Saved data entries:
####
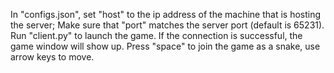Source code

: In "configs.json", set "host" to the ip address of the machine that is hosting the server; Make sure that "port" matches the server port (default is 65231).
Run "client.py" to launch the game. If the connection is successful, the game window will show up. Press "space" to join the game as a snake, use arrow keys to move. 

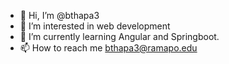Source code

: - 👋 Hi, I’m @bthapa3
- 👀 I’m interested in web development
- 🌱 I’m currently learning Angular and Springboot.
- 📫 How to reach me bthapa3@ramapo.edu

<!---
bthapa3/bthapa3 is a ✨ special ✨ repository because its `README.md` (this file) appears on your GitHub profile.
You can click the Preview link to take a look at your changes.
--->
####
__Activity__:
Locate the word "your" in the records above, and return each line that has it.

__Output of the task__:
bthapa3/bthapa3 is a ✨ special ✨ repository because its `README.md` (this file) appears on your GitHub profile.
You can click the Preview link to take a look at your changes.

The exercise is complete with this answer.